*EXTRACTED MATERIAL:*
--*--

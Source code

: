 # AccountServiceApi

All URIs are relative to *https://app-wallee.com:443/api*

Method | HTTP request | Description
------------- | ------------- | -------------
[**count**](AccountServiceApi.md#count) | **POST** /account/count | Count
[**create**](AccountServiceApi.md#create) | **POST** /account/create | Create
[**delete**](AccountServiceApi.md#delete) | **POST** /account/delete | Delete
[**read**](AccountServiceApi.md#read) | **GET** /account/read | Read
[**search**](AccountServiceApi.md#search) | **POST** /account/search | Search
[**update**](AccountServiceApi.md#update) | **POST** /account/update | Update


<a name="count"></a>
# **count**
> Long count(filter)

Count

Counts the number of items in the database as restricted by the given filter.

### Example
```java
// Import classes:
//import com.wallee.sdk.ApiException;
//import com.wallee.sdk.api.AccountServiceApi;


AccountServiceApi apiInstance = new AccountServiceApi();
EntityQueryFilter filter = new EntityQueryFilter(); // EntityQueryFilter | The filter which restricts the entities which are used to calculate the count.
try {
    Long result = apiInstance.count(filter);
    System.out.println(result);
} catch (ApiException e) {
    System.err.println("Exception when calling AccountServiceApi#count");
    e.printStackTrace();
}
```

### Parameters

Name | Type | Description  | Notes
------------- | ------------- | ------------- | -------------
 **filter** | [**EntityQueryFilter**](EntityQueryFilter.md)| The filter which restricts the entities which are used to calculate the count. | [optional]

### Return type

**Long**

--*--

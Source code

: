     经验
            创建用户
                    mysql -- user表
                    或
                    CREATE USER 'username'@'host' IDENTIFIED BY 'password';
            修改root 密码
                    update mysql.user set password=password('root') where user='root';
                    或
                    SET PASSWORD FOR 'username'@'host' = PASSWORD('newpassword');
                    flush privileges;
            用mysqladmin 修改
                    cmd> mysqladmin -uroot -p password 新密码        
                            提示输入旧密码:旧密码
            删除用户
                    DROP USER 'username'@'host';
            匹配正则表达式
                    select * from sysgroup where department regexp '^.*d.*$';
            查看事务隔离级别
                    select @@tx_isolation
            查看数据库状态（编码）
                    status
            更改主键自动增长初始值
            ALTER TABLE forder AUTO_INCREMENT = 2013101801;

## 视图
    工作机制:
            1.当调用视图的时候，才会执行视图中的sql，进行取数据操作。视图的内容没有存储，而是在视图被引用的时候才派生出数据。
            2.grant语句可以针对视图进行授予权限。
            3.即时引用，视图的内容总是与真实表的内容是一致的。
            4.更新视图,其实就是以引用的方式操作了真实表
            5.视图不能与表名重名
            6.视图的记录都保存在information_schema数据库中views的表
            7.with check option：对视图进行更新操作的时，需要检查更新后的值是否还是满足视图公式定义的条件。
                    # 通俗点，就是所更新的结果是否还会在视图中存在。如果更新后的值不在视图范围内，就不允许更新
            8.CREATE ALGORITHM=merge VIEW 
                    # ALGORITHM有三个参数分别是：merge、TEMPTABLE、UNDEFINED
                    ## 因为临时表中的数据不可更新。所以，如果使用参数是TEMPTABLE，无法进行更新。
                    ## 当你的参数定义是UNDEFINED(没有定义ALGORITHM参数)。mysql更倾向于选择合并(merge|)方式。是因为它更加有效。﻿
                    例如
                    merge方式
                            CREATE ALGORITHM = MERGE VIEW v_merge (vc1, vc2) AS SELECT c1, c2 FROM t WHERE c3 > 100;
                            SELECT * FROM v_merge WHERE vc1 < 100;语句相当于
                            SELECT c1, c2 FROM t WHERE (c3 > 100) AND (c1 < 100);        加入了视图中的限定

--*--

*TASK DESCRIPTION:*
Lines containing the word "Long" are to be pulled from the records and copied.

*OUTPUT FOR THIS EXERCISE:*
> Long count(filter)
    Long result = apiInstance.count(filter);
**Long**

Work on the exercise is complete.